Of the entries below, return only those lines from the line with "mở khác nhau" to the line with "tốt cho các", exactly, both included.

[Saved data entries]
+ + + + + + +
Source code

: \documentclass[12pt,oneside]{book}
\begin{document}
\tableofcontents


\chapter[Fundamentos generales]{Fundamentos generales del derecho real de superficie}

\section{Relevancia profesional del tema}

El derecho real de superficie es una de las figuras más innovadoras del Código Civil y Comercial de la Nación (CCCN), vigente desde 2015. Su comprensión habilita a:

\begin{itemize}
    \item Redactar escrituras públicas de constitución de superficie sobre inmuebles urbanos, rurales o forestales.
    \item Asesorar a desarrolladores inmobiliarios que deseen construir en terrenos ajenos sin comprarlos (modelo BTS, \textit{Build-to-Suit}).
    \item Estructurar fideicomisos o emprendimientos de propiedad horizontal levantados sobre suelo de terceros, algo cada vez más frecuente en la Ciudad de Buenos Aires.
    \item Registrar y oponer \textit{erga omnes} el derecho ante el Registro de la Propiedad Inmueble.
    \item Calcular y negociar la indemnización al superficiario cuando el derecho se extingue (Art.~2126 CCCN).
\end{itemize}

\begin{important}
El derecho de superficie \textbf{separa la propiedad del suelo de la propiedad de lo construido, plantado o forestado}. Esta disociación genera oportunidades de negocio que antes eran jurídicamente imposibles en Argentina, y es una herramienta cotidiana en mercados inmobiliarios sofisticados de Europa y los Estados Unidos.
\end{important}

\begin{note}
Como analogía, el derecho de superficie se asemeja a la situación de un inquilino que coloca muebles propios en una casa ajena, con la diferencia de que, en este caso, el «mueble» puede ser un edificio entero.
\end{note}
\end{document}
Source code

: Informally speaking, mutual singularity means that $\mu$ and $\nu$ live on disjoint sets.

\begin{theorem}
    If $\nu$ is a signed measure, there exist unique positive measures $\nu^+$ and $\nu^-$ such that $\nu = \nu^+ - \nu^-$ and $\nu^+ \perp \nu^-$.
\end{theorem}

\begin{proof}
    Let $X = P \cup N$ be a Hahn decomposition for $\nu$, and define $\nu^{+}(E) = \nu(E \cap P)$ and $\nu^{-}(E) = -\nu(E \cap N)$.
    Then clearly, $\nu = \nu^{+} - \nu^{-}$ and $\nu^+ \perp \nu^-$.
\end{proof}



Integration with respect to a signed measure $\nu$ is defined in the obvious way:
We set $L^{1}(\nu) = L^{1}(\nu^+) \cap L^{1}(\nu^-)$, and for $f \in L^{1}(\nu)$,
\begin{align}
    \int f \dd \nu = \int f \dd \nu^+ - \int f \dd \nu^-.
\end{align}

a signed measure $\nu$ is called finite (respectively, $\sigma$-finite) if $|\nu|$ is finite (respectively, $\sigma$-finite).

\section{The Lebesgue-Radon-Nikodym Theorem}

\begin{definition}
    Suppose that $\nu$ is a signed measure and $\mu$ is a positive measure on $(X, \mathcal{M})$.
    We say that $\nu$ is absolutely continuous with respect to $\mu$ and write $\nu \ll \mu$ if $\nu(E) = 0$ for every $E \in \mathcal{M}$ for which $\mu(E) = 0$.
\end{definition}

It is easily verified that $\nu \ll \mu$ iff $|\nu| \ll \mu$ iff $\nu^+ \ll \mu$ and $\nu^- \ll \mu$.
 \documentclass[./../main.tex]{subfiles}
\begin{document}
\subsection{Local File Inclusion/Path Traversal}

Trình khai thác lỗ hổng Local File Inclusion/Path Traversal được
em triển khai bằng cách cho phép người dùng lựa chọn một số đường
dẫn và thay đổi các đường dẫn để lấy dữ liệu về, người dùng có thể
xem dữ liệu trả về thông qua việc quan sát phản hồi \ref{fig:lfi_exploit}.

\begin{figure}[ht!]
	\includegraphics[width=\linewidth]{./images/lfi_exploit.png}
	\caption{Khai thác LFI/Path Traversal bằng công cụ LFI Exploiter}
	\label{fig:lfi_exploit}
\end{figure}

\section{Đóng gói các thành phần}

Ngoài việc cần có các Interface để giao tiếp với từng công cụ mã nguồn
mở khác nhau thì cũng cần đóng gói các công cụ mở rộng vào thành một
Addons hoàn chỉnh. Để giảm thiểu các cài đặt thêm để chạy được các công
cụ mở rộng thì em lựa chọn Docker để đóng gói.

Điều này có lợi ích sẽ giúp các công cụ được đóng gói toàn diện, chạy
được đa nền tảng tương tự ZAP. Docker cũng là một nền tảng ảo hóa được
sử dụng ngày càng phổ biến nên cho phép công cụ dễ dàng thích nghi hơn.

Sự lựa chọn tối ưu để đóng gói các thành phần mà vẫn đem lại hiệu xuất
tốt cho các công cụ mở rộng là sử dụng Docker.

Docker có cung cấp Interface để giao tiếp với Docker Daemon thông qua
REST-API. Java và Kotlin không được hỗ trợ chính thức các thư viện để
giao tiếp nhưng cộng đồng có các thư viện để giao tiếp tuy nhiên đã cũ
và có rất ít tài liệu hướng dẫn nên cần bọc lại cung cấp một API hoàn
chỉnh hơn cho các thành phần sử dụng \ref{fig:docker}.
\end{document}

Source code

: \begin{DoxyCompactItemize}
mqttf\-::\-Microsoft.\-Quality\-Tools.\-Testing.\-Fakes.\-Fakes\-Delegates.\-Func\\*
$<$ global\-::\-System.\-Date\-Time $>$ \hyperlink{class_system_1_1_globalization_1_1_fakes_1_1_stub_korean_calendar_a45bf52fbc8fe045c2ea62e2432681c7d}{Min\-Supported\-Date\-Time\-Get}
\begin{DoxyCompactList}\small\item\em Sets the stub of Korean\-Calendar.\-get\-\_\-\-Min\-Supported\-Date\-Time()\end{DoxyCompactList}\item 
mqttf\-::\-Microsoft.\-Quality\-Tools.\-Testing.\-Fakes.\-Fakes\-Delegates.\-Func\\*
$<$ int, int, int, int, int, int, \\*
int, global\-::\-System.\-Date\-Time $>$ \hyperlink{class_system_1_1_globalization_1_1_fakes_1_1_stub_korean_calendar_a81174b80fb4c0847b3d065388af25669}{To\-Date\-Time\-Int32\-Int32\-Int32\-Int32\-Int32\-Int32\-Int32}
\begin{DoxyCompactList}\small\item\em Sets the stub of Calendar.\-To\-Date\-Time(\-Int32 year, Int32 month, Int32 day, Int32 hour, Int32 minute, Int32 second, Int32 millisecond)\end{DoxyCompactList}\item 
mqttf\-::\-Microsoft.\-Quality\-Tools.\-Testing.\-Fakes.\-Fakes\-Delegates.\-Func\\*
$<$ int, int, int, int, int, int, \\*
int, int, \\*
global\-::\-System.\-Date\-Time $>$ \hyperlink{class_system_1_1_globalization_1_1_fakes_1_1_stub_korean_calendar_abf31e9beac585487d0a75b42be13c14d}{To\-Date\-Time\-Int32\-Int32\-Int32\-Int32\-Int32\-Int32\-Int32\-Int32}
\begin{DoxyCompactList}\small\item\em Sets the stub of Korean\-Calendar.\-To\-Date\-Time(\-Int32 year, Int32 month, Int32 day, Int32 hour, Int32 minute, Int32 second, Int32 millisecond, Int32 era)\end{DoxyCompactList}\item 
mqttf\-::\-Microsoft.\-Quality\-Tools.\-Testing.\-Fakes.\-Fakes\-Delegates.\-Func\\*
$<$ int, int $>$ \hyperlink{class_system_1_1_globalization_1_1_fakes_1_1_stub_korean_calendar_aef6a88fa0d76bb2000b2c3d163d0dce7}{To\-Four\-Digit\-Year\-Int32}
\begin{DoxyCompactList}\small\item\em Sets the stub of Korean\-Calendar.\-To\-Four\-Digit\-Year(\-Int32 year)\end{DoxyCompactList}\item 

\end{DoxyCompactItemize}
+ + + + + + +
YOUR SOLUTION:
mở khác nhau thì cũng cần đóng gói các công cụ mở rộng vào thành một
Addons hoàn chỉnh. Để giảm thiểu các cài đặt thêm để chạy được các công
cụ mở rộng thì em lựa chọn Docker để đóng gói.

Điều này có lợi ích sẽ giúp các công cụ được đóng gói toàn diện, chạy
được đa nền tảng tương tự ZAP. Docker cũng là một nền tảng ảo hóa được
sử dụng ngày càng phổ biến nên cho phép công cụ dễ dàng thích nghi hơn.

Sự lựa chọn tối ưu để đóng gói các thành phần mà vẫn đem lại hiệu xuất
tốt cho các công cụ mở rộng là sử dụng Docker.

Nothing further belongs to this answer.